The race to unseat Ward 2 Councilmember Jack Evans has all the makings of a sleeper—a well-funded incumbent whom the local press is treating like a shoo-in and poorly funded challengers everyone else is treating like jokers. Still, candidates James McLeod, a defense attorney, and author Raymond Avrutis are trying to make things interesting. McLeod has turned into a press-release machine, attacking Avrutis for petition irregularities in his most recent circular. And Avrutis made a big splash at the Monday-night endorsement meeting of the Gertrude Stein Democratic Club, a group of gay activists. Before a crowd of seasoned D.C. politicos, Avrutis suggested that if the city’s domestic-partnership act were overturned, 69 men should join in a “circle-jerk” around the Capitol—in cold weather—in protest. “It was definitely one of the more bizarre events I’ve been through,” says a source who attended the meeting.
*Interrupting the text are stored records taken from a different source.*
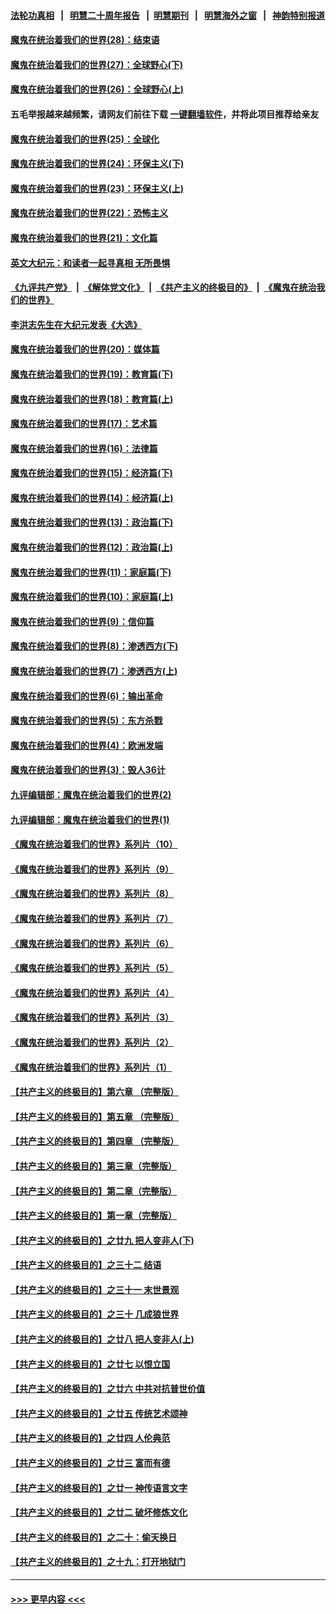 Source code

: #### [法轮功真相](https://github.com/gfw-breaker/truth/blob/master/README.md?t=0) &nbsp;&nbsp;|&nbsp;&nbsp; [明慧二十周年报告](https://github.com/gfw-breaker/mh-reports/blob/master/README.md?t=0) &nbsp;&nbsp;|&nbsp;&nbsp;[明慧期刊](https://github.com/gfw-breaker/mh-qikan) &nbsp;&nbsp;|&nbsp;&nbsp; [明慧海外之窗](https://github.com/gfw-breaker/mh-news/blob/master/README.md?t=0) &nbsp;&nbsp;|&nbsp;&nbsp; [神韵特别报道](https://github.com/gfw-breaker/mh-news/blob/master/shenyun.md?t=0)
#### [魔鬼在统治着我们的世界(28)：结束语](../pages/nsc422/n10936246.md?t=06280552) 
#### [魔鬼在统治着我们的世界(27)：全球野心(下)](../pages/nsc422/n10928319.md?t=06280552) 
#### [魔鬼在统治着我们的世界(26)：全球野心(上)](../pages/nsc422/n10900318.md?t=06280552) 
#### 五毛举报越来越频繁，请网友们前往下载 [一键翻墙软件](https://github.com/gfw-breaker/ssr-accounts)，并将此项目推荐给亲友
#### [魔鬼在统治着我们的世界(25)：全球化](../pages/nsc422/n10788205.md?t=06280552) 
#### [魔鬼在统治着我们的世界(24)：环保主义(下)](../pages/nsc422/n10695307.md?t=06280552) 
#### [魔鬼在统治着我们的世界(23)：环保主义(上)](../pages/nsc422/n10688613.md?t=06280552) 
#### [魔鬼在统治着我们的世界(22)：恐怖主义](../pages/nsc422/n10614727.md?t=06280552) 
#### [魔鬼在统治着我们的世界(21)：文化篇](../pages/nsc422/n10597706.md?t=06280552) 
#### [英文大纪元：和读者一起寻真相 无所畏惧](../pages/nsc422/n12542027.md?t=06280552) 
#### [《九评共产党》](https://github.com/begood0513/9ping.md/blob/master/README.md) &nbsp;|&nbsp; [《解体党文化》](../../../../jtdwh.md/blob/master/README.md)  &nbsp;|&nbsp; [《共产主义的终极目的》](../../../../gczydzjmd.md/blob/master/README.md) &nbsp;|&nbsp; [《魔鬼在统治我们的世界》](../../../../mgztzwmdsj.md/blob/master/README.md) 
#### [李洪志先生在大纪元发表《大选》](../pages/nsc422/n12534746.md?t=06280552) 
#### [魔鬼在统治着我们的世界(20)：媒体篇](../pages/nsc422/n10586579.md?t=06280552) 
#### [魔鬼在统治着我们的世界(19)：教育篇(下)](../pages/nsc422/n10564808.md?t=06280552) 
#### [魔鬼在统治着我们的世界(18)：教育篇(上)](../pages/nsc422/n10526970.md?t=06280552) 
#### [魔鬼在统治着我们的世界(17)：艺术篇](../pages/nsc422/n10499093.md?t=06280552) 
#### [魔鬼在统治着我们的世界(16)：法律篇](../pages/nsc422/n10485969.md?t=06280552) 
#### [魔鬼在统治着我们的世界(15)：经济篇(下)](../pages/nsc422/n10469975.md?t=06280552) 
#### [魔鬼在统治着我们的世界(14)：经济篇(上)](../pages/nsc422/n10457370.md?t=06280552) 
#### [魔鬼在统治着我们的世界(13)：政治篇(下)](../pages/nsc422/n10448270.md?t=06280552) 
#### [魔鬼在统治着我们的世界(12)：政治篇(上)](../pages/nsc422/n10444576.md?t=06280552) 
#### [魔鬼在统治着我们的世界(11)：家庭篇(下)](../pages/nsc422/n10440961.md?t=06280552) 
#### [魔鬼在统治着我们的世界(10)：家庭篇(上)](../pages/nsc422/n10435448.md?t=06280552) 
#### [魔鬼在统治着我们的世界(9)：信仰篇](../pages/nsc422/n10432159.md?t=06280552) 
#### [魔鬼在统治着我们的世界(8)：渗透西方(下)](../pages/nsc422/n10429603.md?t=06280552) 
#### [魔鬼在统治着我们的世界(7)：渗透西方(上)](../pages/nsc422/n10426013.md?t=06280552) 
#### [魔鬼在统治着我们的世界(6)：输出革命](../pages/nsc422/n10421536.md?t=06280552) 
#### [魔鬼在统治着我们的世界(5)：东方杀戮](../pages/nsc422/n10417707.md?t=06280552) 
#### [魔鬼在统治着我们的世界(4)：欧洲发端](../pages/nsc422/n10414890.md?t=06280552) 
#### [魔鬼在统治着我们的世界(3)：毁人36计](../pages/nsc422/n10411583.md?t=06280552) 
#### [九评编辑部：魔鬼在统治着我们的世界(2)](../pages/nsc422/n10410036.md?t=06280552) 
#### [九评编辑部：魔鬼在统治着我们的世界(1)](../pages/nsc422/n10406825.md?t=06280552) 
#### [《魔鬼在统治着我们的世界》系列片（10）](../pages/nsc422/n12292670.md?t=06280552) 
#### [《魔鬼在统治着我们的世界》系列片（9）](../pages/nsc422/n12290859.md?t=06280552) 
#### [《魔鬼在统治着我们的世界》系列片（8）](../pages/nsc422/n12287445.md?t=06280552) 
#### [《魔鬼在统治着我们的世界》系列片（7）](../pages/nsc422/n12283425.md?t=06280552) 
#### [《魔鬼在统治着我们的世界》系列片（6）](../pages/nsc422/n12282314.md?t=06280552) 
#### [《魔鬼在统治着我们的世界》系列片（5）](../pages/nsc422/n12281419.md?t=06280552) 
#### [《魔鬼在统治着我们的世界》系列片（4）](../pages/nsc422/n12274024.md?t=06280552) 
#### [《魔鬼在统治着我们的世界》系列片（3）](../pages/nsc422/n12271322.md?t=06280552) 
#### [《魔鬼在统治着我们的世界》系列片（2）](../pages/nsc422/n12269049.md?t=06280552) 
#### [《魔鬼在统治着我们的世界》系列片（1）](../pages/nsc422/n12267575.md?t=06280552) 
#### [【共产主义的终极目的】第六章 （完整版）](../pages/nsc422/n11428913.md?t=06280552) 
#### [【共产主义的终极目的】第五章 （完整版）](../pages/nsc422/n11428912.md?t=06280552) 
#### [【共产主义的终极目的】第四章 （完整版）](../pages/nsc422/n11428907.md?t=06280552) 
#### [【共产主义的终极目的】第三章（完整版）](../pages/nsc422/n11428848.md?t=06280552) 
#### [【共产主义的终极目的】第二章（完整版）](../pages/nsc422/n11428831.md?t=06280552) 
#### [【共产主义的终极目的】第一章（完整版）](../pages/nsc422/n11417651.md?t=06280552) 
#### [【共产主义的终极目的】之廿九 把人变非人(下)](../pages/nsc422/n11344140.md?t=06280552) 
#### [【共产主义的终极目的】之三十二 结语](../pages/nsc422/n11360535.md?t=06280552) 
#### [【共产主义的终极目的】之三十一 末世景观](../pages/nsc422/n11351129.md?t=06280552) 
#### [【共产主义的终极目的】之三十 几成狼世界](../pages/nsc422/n11348280.md?t=06280552) 
#### [【共产主义的终极目的】之廿八 把人变非人(上)](../pages/nsc422/n11340492.md?t=06280552) 
#### [【共产主义的终极目的】之廿七 以恨立国](../pages/nsc422/n11336944.md?t=06280552) 
#### [【共产主义的终极目的】之廿六 中共对抗普世价值](../pages/nsc422/n11324785.md?t=06280552) 
#### [【共产主义的终极目的】之廿五 传统艺术颂神](../pages/nsc422/n11296396.md?t=06280552) 
#### [【共产主义的终极目的】之廿四 人伦典范](../pages/nsc422/n11296397.md?t=06280552) 
#### [【共产主义的终极目的】之廿三 富而有德](../pages/nsc422/n11283598.md?t=06280552) 
#### [【共产主义的终极目的】之廿一 神传语言文字](../pages/nsc422/n11263265.md?t=06280552) 
#### [【共产主义的终极目的】之廿二 破坏修炼文化](../pages/nsc422/n11245728.md?t=06280552) 
#### [【共产主义的终极目的】之二十：偷天换日](../pages/nsc422/n11238846.md?t=06280552) 
#### [【共产主义的终极目的】之十九：打开地狱门](../pages/nsc422/n11206376.md?t=06280552) 

----
#### [ >>> 更早内容 <<< ](../indexes/nsc422-earlier.md)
Claiming to be the author of a book on exploiting unemployment benefits, Avrutis coaxed a few laughs with his deadpan comment that if he loses the Sept. 10 primary, he will be available for employment or unemployment benefits on Sept. 11. Evans, clearly shaking in his boots at the prospect of the primary challenge, has filed a challenge to Avrutis’ nominating petition with the D.C. Board of Elections.

Progress in the Parks Over the past decade, neighborhoods across the District have surrendered their parks to the masses of drunks and homeless looking for a place to hang their hats. But energetic residents are now reclaiming their leisure space, park by park. First, volunteers wrested control of 16th Street’s Meridian Hill Park from the local drug dealers and restored it to its earlier splendor. Then Logan Circle’s hookers and heroin addicts were ousted by middle-class dog-walkers. Last month, Adams Morgan’s tiny, rat-infested Unity Park was razed to the ground in preparation for an arty face lift. And now, the Friends of S and T Streets Parks are nearing completion of a 3-year project to renovate the puny parks along New Hampshire Avenue between S and T Streets NW. Two weeks ago, the Opler Foundation awarded the group $25,000 for topsoil, seeding, a new brick path, and a new water hookup. As a result, the parks’ derelicts have been displaced by kids with baseball mitts, and local yuppies only complain of an occasional Frisbee dent in their Range Rovers parked nearby—a welcome tradeoff, says organizer Iris Molotsky. Until now, she says, “Nobody ever went into the parks.”

Relativity In a city where weekly trash pickup is cause for celebration, good news is always a relative thing. So for a city that never fails to make the nation’s “10 worst” lists, ranking in the middle of any national survey is a welcome event. According to a new study of nonelderly married couples, when it comes to fairness in local tax structures, the District falls somewhere in the middle. The study reveals that the 95 percent of D.C. families with annual earnings below $276,000 are paying about 10.5 percent of their income in D.C. taxes, while D.C.’s wealthiest families (with average incomes of $700,000) pay 9.3 percent of their income to the city. Still, there are some who think the city could do better. “Although the District of Columbia does not have the worst tax system in the nation, it fails the basic test of fairness,” says Citizens for Tax Justice’s Michael Ettlinger, lead author of the study. “If you’re taking 10 percent from the lower classes, you certainly should be taking 10 percent from the rich.”